Obama looked closely at the portrait of Truman above the mantle piece. When shown a living room portrait of Margaret, he asked whether she was the daughter whose singing had been given a bad review, prompting a threatened presidential punch in the nose. “I would have done the same thing if someone had something mean about my daughter,” Obama said.
When Canfield showed Obama Truman’s hat and coat hanging just beyond the foyer, he said, “The thing that I envy most about Truman was that when he was in the White House, he could go out and take a walk. He could put on that fedora and take a stroll, without someone following him.”

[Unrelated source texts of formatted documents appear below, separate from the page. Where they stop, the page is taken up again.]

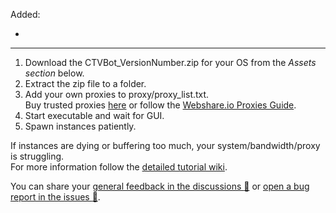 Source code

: Added:

-

---
1. Download the CTVBot_VersionNumber.zip for your OS from the _Assets section_ below.
2. Extract the zip file to a folder.
3. Add your own proxies to proxy/proxy_list.txt.  
Buy trusted proxies [here](https://www.webshare.io/?referral_code=w6nfvip4qp3g) or follow the [Webshare.io Proxies Guide](https://github.com/jlplenio/crude-twitch-viewer-bot/wiki/Webshare.io-Proxies-Guide).
5. Start executable and wait for GUI.
6. Spawn instances patiently.

If instances are dying or buffering too much, your system/bandwidth/proxy is struggling.  
For more information follow the [detailed tutorial wiki](https://github.com/jlplenio/crude-twitch-viewer-bot/wiki/Detailed-Tutorial).

You can share your [general feedback in the discussions :speech_balloon:](https://github.com/jlplenio/crude-twitch-viewer-bot/discussions/) or [open a bug report in the issues :bug:](https://github.com/jlplenio/crude-twitch-viewer-bot/issues/new/choose). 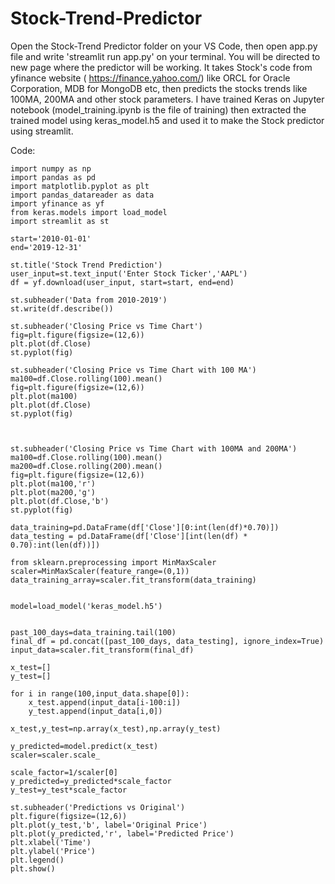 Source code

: # Stock-Trend-Predictor

Open the Stock-Trend Predictor folder on your VS Code, then open app.py file and write 'streamlit run app.py' on your terminal. You will be directed to new page where the predictor will be working.
It takes Stock's code from yfinance website ( https://finance.yahoo.com/) like ORCL for Oracle Corporation, MDB for MongoDB etc, then predicts the stocks trends like 100MA, 200MA and other stock parameters.
I have trained Keras on Jupyter notebook (model_training.ipynb is the file of training) then extracted the trained model using keras_model.h5 and used it to make the Stock predictor using streamlit.

Code:

    import numpy as np
    import pandas as pd
    import matplotlib.pyplot as plt
    import pandas_datareader as data
    import yfinance as yf
    from keras.models import load_model
    import streamlit as st
    
    start='2010-01-01'
    end='2019-12-31'
    
    st.title('Stock Trend Prediction')
    user_input=st.text_input('Enter Stock Ticker','AAPL')
    df = yf.download(user_input, start=start, end=end)
    
    st.subheader('Data from 2010-2019')
    st.write(df.describe())
    
    st.subheader('Closing Price vs Time Chart')
    fig=plt.figure(figsize=(12,6))
    plt.plot(df.Close)
    st.pyplot(fig)
    
    st.subheader('Closing Price vs Time Chart with 100 MA')
    ma100=df.Close.rolling(100).mean()
    fig=plt.figure(figsize=(12,6))
    plt.plot(ma100)
    plt.plot(df.Close)
    st.pyplot(fig)
    
    
    
    st.subheader('Closing Price vs Time Chart with 100MA and 200MA')
    ma100=df.Close.rolling(100).mean()
    ma200=df.Close.rolling(200).mean()
    fig=plt.figure(figsize=(12,6))
    plt.plot(ma100,'r')
    plt.plot(ma200,'g')
    plt.plot(df.Close,'b')
    st.pyplot(fig)
    
    data_training=pd.DataFrame(df['Close'][0:int(len(df)*0.70)])
    data_testing = pd.DataFrame(df['Close'][int(len(df) * 0.70):int(len(df))])
    
    from sklearn.preprocessing import MinMaxScaler
    scaler=MinMaxScaler(feature_range=(0,1))
    data_training_array=scaler.fit_transform(data_training)
    
    
    model=load_model('keras_model.h5')
    
    
    past_100_days=data_training.tail(100)
    final_df = pd.concat([past_100_days, data_testing], ignore_index=True)
    input_data=scaler.fit_transform(final_df)
    
    x_test=[]
    y_test=[]
    
    for i in range(100,input_data.shape[0]):
        x_test.append(input_data[i-100:i])
        y_test.append(input_data[i,0])
    
    x_test,y_test=np.array(x_test),np.array(y_test)
    
    y_predicted=model.predict(x_test)
    scaler=scaler.scale_
    
    scale_factor=1/scaler[0]
    y_predicted=y_predicted*scale_factor
    y_test=y_test*scale_factor
    
    st.subheader('Predictions vs Original')
    plt.figure(figsize=(12,6))
    plt.plot(y_test,'b', label='Original Price')
    plt.plot(y_predicted,'r', label='Predicted Price')
    plt.xlabel('Time')
    plt.ylabel('Price')
    plt.legend()
    plt.show()
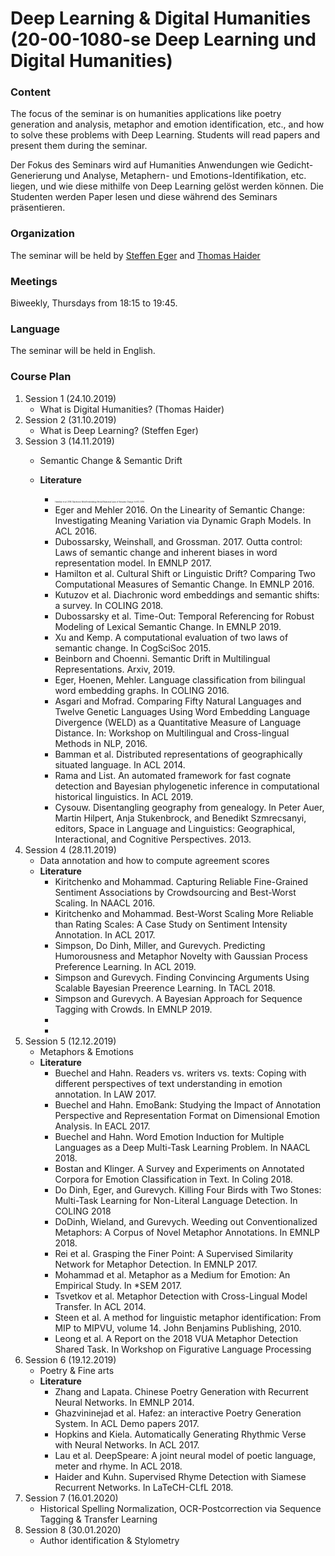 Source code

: # Deep Learning & Digital Humanities (20-00-1080-se Deep Learning und Digital Humanities)

### Content

The focus of the seminar is on humanities applications like poetry generation and analysis, metaphor and emotion identification, etc., and how to solve these problems with Deep Learning. Students will read papers and present them during the seminar. 

Der Fokus des Seminars wird auf Humanities Anwendungen wie Gedicht-Generierung und Analyse, Metaphern- und Emotions-Identifikation, etc. liegen, und wie diese mithilfe von Deep Learning gelöst werden können. Die Studenten werden Paper lesen und diese während des Seminars präsentieren.
### Organization
The seminar will be held by [Steffen Eger](https://www.informatik.tu-darmstadt.de/aiphes/aiphes/irg_position/index.en.jsp) and [Thomas Haider](https://www.aesthetics.mpg.de/institut/mitarbeiterinnen/thomas-haider.html)
### Meetings
Biweekly, Thursdays from 18:15 to 19:45.
### Language
The seminar will be held in English.
### Course Plan
1. Session 1 (24.10.2019)
     - What is Digital Humanities? (Thomas Haider)
2. Session 2 (31.10.2019)
     - What is Deep Learning? (Steffen Eger)
3. Session 3 (14.11.2019)
     - Semantic Change & Semantic Drift
     - **Literature**
        
        - <span style="font-size:20%">Hamilton et al. 2016. Diachronic Word Embeddings Reveal Statistical Laws of Semantic Change. In ACL 2016.</span>
        - Eger and Mehler 2016. On the Linearity of Semantic Change: Investigating Meaning Variation via Dynamic Graph Models. In ACL 2016.
        - Dubossarsky, Weinshall, and Grossman. 2017. Outta control: Laws of semantic change and inherent biases in word representation model. In EMNLP 2017.
        - Hamilton et al. Cultural Shift or Linguistic Drift? Comparing Two Computational Measures of Semantic Change. In EMNLP 2016. 
        - Kutuzov et al. Diachronic word embeddings and semantic shifts: a survey. In COLING 2018.
        - Dubossarsky et al. Time-Out: Temporal Referencing for Robust Modeling of Lexical Semantic Change. In EMNLP 2019.
        - Xu and Kemp. A computational evaluation of two laws of semantic change. In CogSciSoc 2015. 
        - Beinborn and Choenni. Semantic Drift in Multilingual Representations. Arxiv, 2019.
        - Eger, Hoenen, Mehler. Language classification from bilingual word embedding graphs. In COLING 2016.
        - Asgari and Mofrad. Comparing Fifty Natural Languages and Twelve Genetic Languages Using Word Embedding Language Divergence (WELD) as a Quantitative Measure of Language Distance. In: Workshop on Multilingual and Cross-lingual Methods in NLP, 2016.
        - Bamman et al. Distributed representations of geographically situated language. In ACL 2014.
        - Rama and List. An automated framework for fast cognate detection and Bayesian phylogenetic inference in computational historical linguistics. In ACL 2019.
        - Cysouw. Disentangling geography from genealogy. In Peter Auer, Martin Hilpert, Anja Stukenbrock, and Benedikt Szmrecsanyi, editors, Space in Language and Linguistics: Geographical, Interactional, and Cognitive Perspectives. 2013. 
4. Session 4 (28.11.2019)     
     - Data annotation and how to compute agreement scores
     - **Literature**
        - Kiritchenko and Mohammad. Capturing Reliable Fine-Grained Sentiment Associations by Crowdsourcing and Best-Worst Scaling. In NAACL 2016.
        - Kiritchenko and Mohammad. Best-Worst Scaling More Reliable than Rating Scales: A Case Study on Sentiment Intensity Annotation. In ACL 2017.
        - Simpson, Do Dinh, Miller, and Gurevych. Predicting Humorousness and Metaphor Novelty with Gaussian Process Preference Learning. In ACL 2019.
        - Simpson and Gurevych. Finding Convincing Arguments Using Scalable Bayesian Preerence Learning. In TACL 2018.
        - Simpson and Gurevych. A Bayesian Approach for Sequence Tagging with Crowds. In EMNLP 2019.
        - 
        - 
5. Session 5 (12.12.2019)
      - Metaphors & Emotions
      - **Literature**
         - Buechel and Hahn. Readers vs. writers vs. texts: Coping with different perspectives of text understanding in emotion annotation. In LAW 2017.
         - Buechel and Hahn. EmoBank: Studying the Impact of Annotation Perspective and Representation Format on Dimensional Emotion Analysis. In EACL 2017. 
         - Buechel and Hahn. Word Emotion Induction for Multiple Languages as a Deep Multi-Task Learning Problem. In NAACL 2018.
         - Bostan and Klinger. A Survey and Experiments on Annotated Corpora for Emotion Classification in Text. In Coling 2018.
         - Do Dinh, Eger, and Gurevych. Killing Four Birds with Two Stones: Multi-Task Learning for Non-Literal Language Detection. In COLING 2018
         - DoDinh, Wieland, and Gurevych. Weeding out Conventionalized Metaphors: A Corpus of Novel Metaphor Annotations. In EMNLP 2018.
         - Rei et al. Grasping the Finer Point: A Supervised Similarity Network for Metaphor Detection. In EMNLP 2017.
         - Mohammad et al. Metaphor as a Medium for Emotion: An Empirical Study. In *SEM 2017.
         - Tsvetkov et al. Metaphor Detection with Cross-Lingual Model Transfer. In ACL 2014. 
         - Steen et al. A method for linguistic metaphor identification: From MIP to MIPVU, volume 14. John Benjamins Publishing, 2010.
         - Leong et al. A Report on the 2018 VUA Metaphor Detection Shared Task. In Workshop on Figurative Language Processing
6. Session 6 (19.12.2019)
      - Poetry & Fine arts
      - **Literature**
         - Zhang and Lapata. Chinese Poetry Generation with Recurrent Neural Networks. In EMNLP 2014.
         - Ghazvininejad et al. Hafez: an interactive Poetry Generation System. In ACL Demo papers 2017.
         - Hopkins and Kiela. Automatically Generating Rhythmic Verse with Neural Networks. In ACL 2017.
         - Lau et al. DeepSpeare: A joint neural model of poetic language, meter and rhyme. In ACL 2018.
         - Haider and Kuhn. Supervised Rhyme Detection with Siamese Recurrent Networks. In LaTeCH-CLfL 2018.
7. Session 7 (16.01.2020)
      - Historical Spelling Normalization, OCR-Postcorrection via Sequence Tagging & Transfer Learning
8. Session 8 (30.01.2020)
      - Author identification & Stylometry


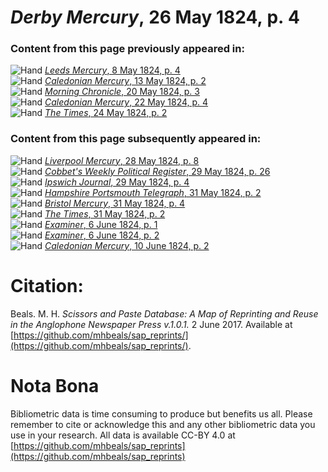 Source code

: # *Derby Mercury*, 26 May 1824, p. 4  
  
### Content from this page previously appeared in:  
![Hand](http://scissorsandpaste.net/wp-content/uploads/2017/06/smallhandpointer.png) [*Leeds Mercury*, 8 May 1824, p. 4](https://mhbeals.github.io/sap_html/Leeds-Mercury/Leeds-Mercury-8-May-1824-p-4)  
![Hand](http://scissorsandpaste.net/wp-content/uploads/2017/06/smallhandpointer.png) [*Caledonian Mercury*, 13 May 1824, p. 2](https://mhbeals.github.io/sap_html/Caledonian-Mercury/Caledonian-Mercury-13-May-1824-p-2)  
![Hand](http://scissorsandpaste.net/wp-content/uploads/2017/06/smallhandpointer.png) [*Morning Chronicle*, 20 May 1824, p. 3](https://mhbeals.github.io/sap_html/Morning-Chronicle/Morning-Chronicle-20-May-1824-p-3)  
![Hand](http://scissorsandpaste.net/wp-content/uploads/2017/06/smallhandpointer.png) [*Caledonian Mercury*, 22 May 1824, p. 4](https://mhbeals.github.io/sap_html/Caledonian-Mercury/Caledonian-Mercury-22-May-1824-p-4)  
![Hand](http://scissorsandpaste.net/wp-content/uploads/2017/06/smallhandpointer.png) [*The Times*, 24 May 1824, p. 2](https://mhbeals.github.io/sap_html/The-Times/The-Times-24-May-1824-p-2)  
  
### Content from this page subsequently appeared in:  
![Hand](http://scissorsandpaste.net/wp-content/uploads/2017/06/smallhandpointer.png) [*Liverpool Mercury*, 28 May 1824, p. 8](https://mhbeals.github.io/sap_html/Liverpool-Mercury/Liverpool-Mercury-28-May-1824-p-8)  
![Hand](http://scissorsandpaste.net/wp-content/uploads/2017/06/smallhandpointer.png) [*Cobbet's Weekly Political Register*, 29 May 1824, p. 26](https://mhbeals.github.io/sap_html/Cobbet's-Weekly-Political-Register/Cobbet's-Weekly-Political-Register-29-May-1824-p-26)  
![Hand](http://scissorsandpaste.net/wp-content/uploads/2017/06/smallhandpointer.png) [*Ipswich Journal*, 29 May 1824, p. 4](https://mhbeals.github.io/sap_html/Ipswich-Journal/Ipswich-Journal-29-May-1824-p-4)  
![Hand](http://scissorsandpaste.net/wp-content/uploads/2017/06/smallhandpointer.png) [*Hampshire Portsmouth Telegraph*, 31 May 1824, p. 2](https://mhbeals.github.io/sap_html/Hampshire-Portsmouth-Telegraph/Hampshire-Portsmouth-Telegraph-31-May-1824-p-2)  
![Hand](http://scissorsandpaste.net/wp-content/uploads/2017/06/smallhandpointer.png) [*Bristol Mercury*, 31 May 1824, p. 4](https://mhbeals.github.io/sap_html/Bristol-Mercury/Bristol-Mercury-31-May-1824-p-4)  
![Hand](http://scissorsandpaste.net/wp-content/uploads/2017/06/smallhandpointer.png) [*The Times*, 31 May 1824, p. 2](https://mhbeals.github.io/sap_html/The-Times/The-Times-31-May-1824-p-2)  
![Hand](http://scissorsandpaste.net/wp-content/uploads/2017/06/smallhandpointer.png) [*Examiner*, 6 June 1824, p. 1](https://mhbeals.github.io/sap_html/Examiner/Examiner-6-June-1824-p-1)  
![Hand](http://scissorsandpaste.net/wp-content/uploads/2017/06/smallhandpointer.png) [*Examiner*, 6 June 1824, p. 2](https://mhbeals.github.io/sap_html/Examiner/Examiner-6-June-1824-p-2)  
![Hand](http://scissorsandpaste.net/wp-content/uploads/2017/06/smallhandpointer.png) [*Caledonian Mercury*, 10 June 1824, p. 2](https://mhbeals.github.io/sap_html/Caledonian-Mercury/Caledonian-Mercury-10-June-1824-p-2)  


# Citation: 

Beals. M. H. *Scissors and Paste Database: A Map of Reprinting and Reuse in the Anglophone Newspaper Press v.1.0.1.* 2 June 2017. Available at [https://github.com/mhbeals/sap_reprints/](https://github.com/mhbeals/sap_reprints/). 

# Nota Bona

Bibliometric data is time consuming to produce but benefits us all. Please remember to cite or acknowledge this and any other bibliometric data you use in your research. All data is available CC-BY 4.0 at [https://github.com/mhbeals/sap_reprints](https://github.com/mhbeals/sap_reprints) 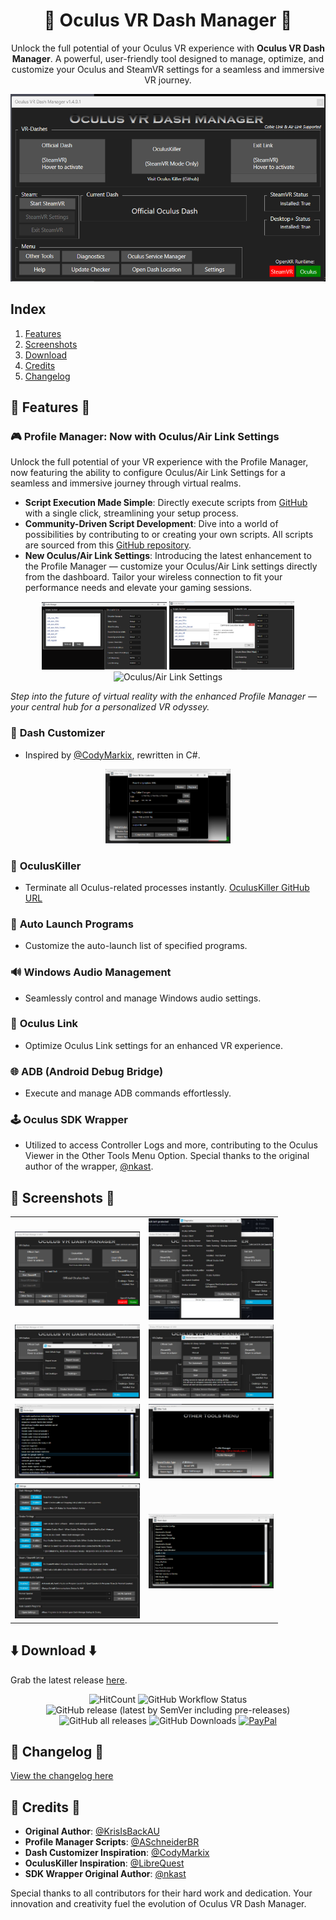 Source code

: <h1 align="center">🚀 Oculus VR Dash Manager 🚀</h1>

<p align="center">
Unlock the full potential of your Oculus VR experience with <b>Oculus VR Dash Manager</b>. A powerful, user-friendly tool designed to manage, optimize, and customize your Oculus and SteamVR settings for a seamless and immersive VR journey.
</p>

<p align="center">
  <img src="https://github.com/DevOculus-Meta-Quest/Oculus-VR-Dash-Manager/blob/Main/assets/images/Main_OculusVRDashManager.png" alt="Main Interface">
</p>

## **Index**
1. [Features](#-features-)
2. [Screenshots](#-screenshots-)
3. [Download](#️-download-️)
4. [Credits](#-credits-)
5. [Changelog](#-changelog-)

## 🌟 Features 🌟

### 🎮 **Profile Manager: Now with Oculus/Air Link Settings**

Unlock the full potential of your VR experience with the Profile Manager, now featuring the ability to configure Oculus/Air Link Settings for a seamless and immersive journey through virtual realms.

- **Script Execution Made Simple**: Directly execute scripts from [GitHub](https://github.com/DevOculus-Meta-Quest/OVRDM-Profile-Scripts) with a single click, streamlining your setup process.
- **Community-Driven Script Development**: Dive into a world of possibilities by contributing to or creating your own scripts. All scripts are sourced from this [GitHub repository](https://github.com/DevOculus-Meta-Quest/OVRDM-Profile-Scripts).
- **New Oculus/Air Link Settings**: Introducing the latest enhancement to the Profile Manager — customize your Oculus/Air Link settings directly from the dashboard. Tailor your wireless connection to fit your performance needs and elevate your gaming sessions.

<p align="center">
  <img src="https://github.com/DevOculus-Meta-Quest/Oculus-VR-Dash-Manager/blob/Main/assets/images/ProfileManager.png" alt="Profile Manager" width="200">
  <img src="https://github.com/DevOculus-Meta-Quest/Oculus-VR-Dash-Manager/blob/Main/assets/images/ProfileManagerMsgBox.png" alt="Profile Manager Message Box" width="200">
  <!-- Placeholder for Oculus/Air Link Settings Graphic -->
  <img src="https://github.com/DevOculus-Meta-Quest/Oculus-VR-Dash-Manager/blob/Main/assets/images/OculusAirLinkSettingsPlaceholder.png" alt="Oculus/Air Link Settings" width="200">
</p>

_Step into the future of virtual reality with the enhanced Profile Manager — your central hub for a personalized VR odyssey._

### 🎨 **Dash Customizer**
   - Inspired by [@CodyMarkix](https://github.com/CodyMarkix/OculusDashCustomizer), rewritten in C#.

<p align="center">
  <img src="https://github.com/DevOculus-Meta-Quest/Oculus-VR-Dash-Manager/blob/Main/assets/images/DashCustomizer.png" alt="Dash Customizer" width="200">
</p>

### 🚫 **OculusKiller**
   - Terminate all Oculus-related processes instantly. [OculusKiller GitHub URL](https://github.com/DevOculus-Meta-Quest/OculusKiller)

### 🚀 **Auto Launch Programs**
   - Customize the auto-launch list of specified programs.

### 🔊 **Windows Audio Management**
   - Seamlessly control and manage Windows audio settings.

### 🔗 **Oculus Link**
   - Optimize Oculus Link settings for an enhanced VR experience.

### 🌐 **ADB (Android Debug Bridge)**
   - Execute and manage ADB commands effortlessly.

### 🕹 **Oculus SDK Wrapper**
   - Utilized to access Controller Logs and more, contributing to the Oculus Viewer in the Other Tools Menu Option. Special thanks to the original author of the wrapper, [@nkast](https://github.com/nkast/LibOVR).

## 📸 Screenshots 📸

<p align="center">
 <table>
  <tr>
    <td><img src="https://github.com/DevOculus-Meta-Quest/Oculus-VR-Dash-Manager/blob/Main/assets/images/Main_OculusVRDashManager.png" width="200"></td>
    <td><img src="https://github.com/DevOculus-Meta-Quest/Oculus-VR-Dash-Manager/blob/Main/assets/images/Main_Diagnostics.png" width="200"></td>
  </tr>
  <tr>
    <td><img src="https://github.com/DevOculus-Meta-Quest/Oculus-VR-Dash-Manager/blob/Main/assets/images/main_help.png" width="200"></td>
    <td><img src="https://github.com/DevOculus-Meta-Quest/Oculus-VR-Dash-Manager/blob/Main/assets/images/Main_OculusService.png" width="200"></td>
  </tr>
  <tr>
    <td><img src="https://github.com/DevOculus-Meta-Quest/Oculus-VR-Dash-Manager/blob/Main/assets/images/OculusApps.png" width="200"></td>
    <td><img src="https://github.com/DevOculus-Meta-Quest/Oculus-VR-Dash-Manager/blob/Main/assets/images/OtherTools.png" width="200"></td>
  </tr>
  <tr>
    <td><img src="https://github.com/DevOculus-Meta-Quest/Oculus-VR-Dash-Manager/blob/Main/assets/images/Settings.png" width="200"></td>
    <td><img src="https://github.com/DevOculus-Meta-Quest/Oculus-VR-Dash-Manager/blob/Main/assets/images/SteamApps.png" width="200"></td>
  </tr>
</table>
</p>

## ⬇️ Download ⬇️

Grab the latest release [here](https://github.com/DevOculus-Meta-Quest/Oculus-VR-Dash-Manager/releases).

<p align="center">
  <img src="https://hits.dwyl.com/DevOculus-Meta-Quest/Oculus-VR-Dash-Manager.svg" alt="HitCount">
  <img src="https://img.shields.io/github/actions/workflow/status/DevOculus-Meta-Quest/Oculus-VR-Dash-Manager/Build_and_Release.yml" alt="GitHub Workflow Status">
  <img src="https://img.shields.io/github/downloads-pre/DevOculus-Meta-Quest/Oculus-VR-Dash-Manager/latest/total?style=plastic" alt="GitHub release (latest by SemVer including pre-releases)">
  <img src="https://img.shields.io/github/downloads/DevOculus-Meta-Quest/Oculus-VR-Dash-Manager/total?style=plastic" alt="GitHub all releases">
  <img src="https://img.shields.io/github/release-date/DevOculus-Meta-Quest/Oculus-VR-Dash-Manager?style=plastic" alt="GitHub Downloads">
  <a href="https://www.paypal.com/donate/?business=X76ZW4RHA6T9C&no_recurring=0&item_name=Support+the+evolution+of+Oculus+VR+Dash+Manager%21+Your+donation+fuels+innovation+and+enhanced+virtual+experiences.+%F0%9F%9A%80%F0%9F%8C%90&currency_code=USD"><img src="https://img.shields.io/badge/Donate-PayPal-green.svg" alt="PayPal"></a>
</p>

## 📜 Changelog 📜
[View the changelog here](https://github.com/DevOculus-Meta-Quest/Oculus-VR-Dash-Manager/blob/Main/CHANGELOG.md)

## 🙏 Credits 🙏

- **Original Author**: [@KrisIsBackAU](https://github.com/KrisIsBackAU/Oculus-VR-Dash-Manager)
- **Profile Manager Scripts**: [@ASchneiderBR](https://github.com/ASchneiderBR/VR-Scripts)
- **Dash Customizer Inspiration**: [@CodyMarkix](https://github.com/CodyMarkix/OculusDashCustomizer)
- **OculusKiller Inspiration**: [@LibreQuest](https://github.com/LibreQuest/OculusKiller)
- **SDK Wrapper Original Author**: [@nkast](https://github.com/nkast/LibOVR)

Special thanks to all contributors for their hard work and dedication. Your innovation and creativity fuel the evolution of Oculus VR Dash Manager.

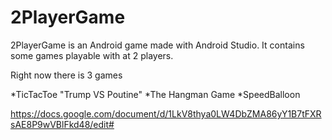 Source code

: # 2PlayerGame

<p>2PlayerGame is an Android game made with Android Studio. It contains some games playable with at 2 players.</p>
<p>Right now there is 3 games</p>
*TicTacToe "Trump VS Poutine"
*The Hangman Game
*SpeedBalloon

https://docs.google.com/document/d/1LkV8thya0LW4DbZMA86yY1B7tFXRsAE8P9wVBlFkd48/edit#
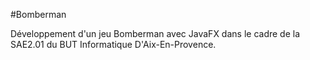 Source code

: #Bomberman

Développement d'un jeu Bomberman avec JavaFX dans le cadre de la SAE2.01 du BUT Informatique D'Aix-En-Provence.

Your pooler than felt plenty bad ruining the candidate’s day, although I must note that was some pretty confident talk regarding November.
The house’s interior was classic, Victorian bricabrac, dimly lit and loaded with furniture, decorations, photos and paintings. As Obama perused the photos on the Truman piano, he noted, “this is a very cozy house.” His attention was drawn to a large, wooden radio cabinet that brought up memories of his grandparents’ model.
“This brings back a lot of memories,” Obama said.
But what really got the candidate and his body man jazzed up was the 1972 Chrysler Newport Canfield showed him in the detached garage around back.
“I wonder what kind of mileage this gets,” Obama ruminated, as he marveled over the sprawling car Truman bought just six months before his death.
“I don’t know if it fits the new fuel efficiency plan,” his sidekick, Reggie, replied.
On the short stroll from the speech sight to the house, Obama first shook hands with about 100 well-wishers outside the auditorium, then walked down Truman Road, greeting knots of fans and walking up to houses to talk to bystanders.
Lynn Newell did not leap up to greet him.
“I think he has some great ideas. I think he’s young. I think he’s a change, but I’m not sure what we need right now,” the undecided independent said.
From Obama’s perspective, the more inviting tableau came from Tootsie Williams, a middle-aged African American sporting an Obama t-shirt of her design, and Debbie Twyman, her white counterpart in a Hillary Clinton t-shirt.
“You’ve got the face of the Democratic Party right here,” Twyman shouted as she gave Williams a hug.
“I always liked Obama,” Twyman later said. “I just wanted to vote for a woman this time.”